Linda: I gotta be the strong one now. He used to be so frustrated, he used to cry. He says, “I’m used to doing things by myself, I’m used to being a man, you know.” He says, “I can’t even protect you any more.” And that bothers him, and of course that bothers me. But we in this together, so, whatever happens…
Thomas: We don’t holler—we don’t argue or holler. One day she was angry, she’s arguing with me. So I said: “Why you got such a attitude? Why you acting like that?” She don’t wanna say nothing. So I kept pursuing. And then she said, “I’m really angry because you’re gonna leave me, and there’s nothing I can do.”

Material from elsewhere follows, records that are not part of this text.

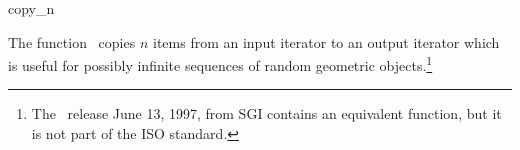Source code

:\begin{ccRefFunction}{copy_n}
  \label{sectionCopyN}
  \label{sectionGenericFunctions}

  \ccDefinition The function \ccRefName\ copies $n$ items from an
  input iterator to an output iterator which is useful for possibly
  infinite
  sequences of random geometric objects.\footnote{%
    The \stl\ release June 13, 1997, from SGI contains an equivalent
    function, but it is not part of the ISO standard.}
  
  
  
  \ccSeeAlso
\end{ccRefFunction}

And I’m trying to take me as being a regular person, I’m in a fantasy land for a second, then I come back to reality, it’s that I’m doomed, you know.
Linda: And my aunt had told me, she said, “Linda, you know it’s not easy to sit back and watch somebody die.” I said, “Oh, I can handle it, you know.” But, it’s affecting me too. I got this depression that I can’t get out of.
Thomas: Sometime I sit down here and I look at her and I be thinking, “What is she gonna do when I’m gone? How will she survive?” It’s that she’ll go through the tunnel, but I’ll never make it. She’s just trying to make it comfortable for me. And I appreciate that, but…
Linda: That’s my job as your wife.
Thomas: Yeah, I appreciate you. Because this is a ugly death. It’s like somebody, every day you wake up, somebody chopping a little piece off your body. Somebody chopping another little piece. At the end, you ain’t got no more pieces left. And I’m coming to the end. And I know what’s gonna happen: I have like a day dream, I have seen myself laying there in the funeral parlor.
But I can’t really complain, because I had, like, 16 years. I thank God to keep me around all that time. And I got a good life, a good wife, grandkids, kids, you know, but I mean, nobody wants to die.